REQUIRED ACTION ▸
Determine the number of lines in the listing below in which the word "conditions" is present, and state it without comment.

RECORD EXTRACTS ▸
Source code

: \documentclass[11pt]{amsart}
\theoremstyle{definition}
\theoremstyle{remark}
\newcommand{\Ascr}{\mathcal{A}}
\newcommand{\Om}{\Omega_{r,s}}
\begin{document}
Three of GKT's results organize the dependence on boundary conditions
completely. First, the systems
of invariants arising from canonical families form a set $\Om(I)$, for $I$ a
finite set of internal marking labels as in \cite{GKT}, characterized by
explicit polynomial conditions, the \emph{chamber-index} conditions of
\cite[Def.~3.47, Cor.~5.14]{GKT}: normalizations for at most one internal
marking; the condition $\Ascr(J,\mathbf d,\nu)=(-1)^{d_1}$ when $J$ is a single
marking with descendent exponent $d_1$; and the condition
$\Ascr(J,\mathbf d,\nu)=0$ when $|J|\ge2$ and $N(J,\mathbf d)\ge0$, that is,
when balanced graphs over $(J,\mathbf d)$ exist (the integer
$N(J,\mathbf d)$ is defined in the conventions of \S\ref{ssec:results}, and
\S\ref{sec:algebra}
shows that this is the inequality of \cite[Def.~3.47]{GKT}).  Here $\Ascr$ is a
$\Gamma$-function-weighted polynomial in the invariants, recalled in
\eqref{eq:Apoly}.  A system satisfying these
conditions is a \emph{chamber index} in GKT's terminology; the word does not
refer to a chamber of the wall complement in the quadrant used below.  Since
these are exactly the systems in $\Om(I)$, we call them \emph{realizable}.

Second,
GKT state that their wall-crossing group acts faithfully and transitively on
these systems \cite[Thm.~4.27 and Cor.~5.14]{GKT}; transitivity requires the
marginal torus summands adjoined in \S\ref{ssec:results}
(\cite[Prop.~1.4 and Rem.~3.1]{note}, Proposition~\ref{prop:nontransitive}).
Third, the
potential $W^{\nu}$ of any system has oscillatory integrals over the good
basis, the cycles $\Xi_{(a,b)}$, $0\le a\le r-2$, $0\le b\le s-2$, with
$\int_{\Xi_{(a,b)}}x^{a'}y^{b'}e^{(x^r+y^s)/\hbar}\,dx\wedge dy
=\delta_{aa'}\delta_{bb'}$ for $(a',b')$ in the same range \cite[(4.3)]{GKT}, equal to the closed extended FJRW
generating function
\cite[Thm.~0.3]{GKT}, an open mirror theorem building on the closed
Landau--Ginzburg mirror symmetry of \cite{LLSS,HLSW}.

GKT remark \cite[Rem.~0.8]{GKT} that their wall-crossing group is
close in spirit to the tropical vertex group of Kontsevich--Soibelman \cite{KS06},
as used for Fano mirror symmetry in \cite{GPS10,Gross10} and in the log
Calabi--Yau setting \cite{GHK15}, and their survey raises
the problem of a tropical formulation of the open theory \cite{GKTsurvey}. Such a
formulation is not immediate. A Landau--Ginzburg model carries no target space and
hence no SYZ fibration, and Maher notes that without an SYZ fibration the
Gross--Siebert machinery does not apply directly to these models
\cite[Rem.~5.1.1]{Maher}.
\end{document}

ANSWER SECTION ▸
3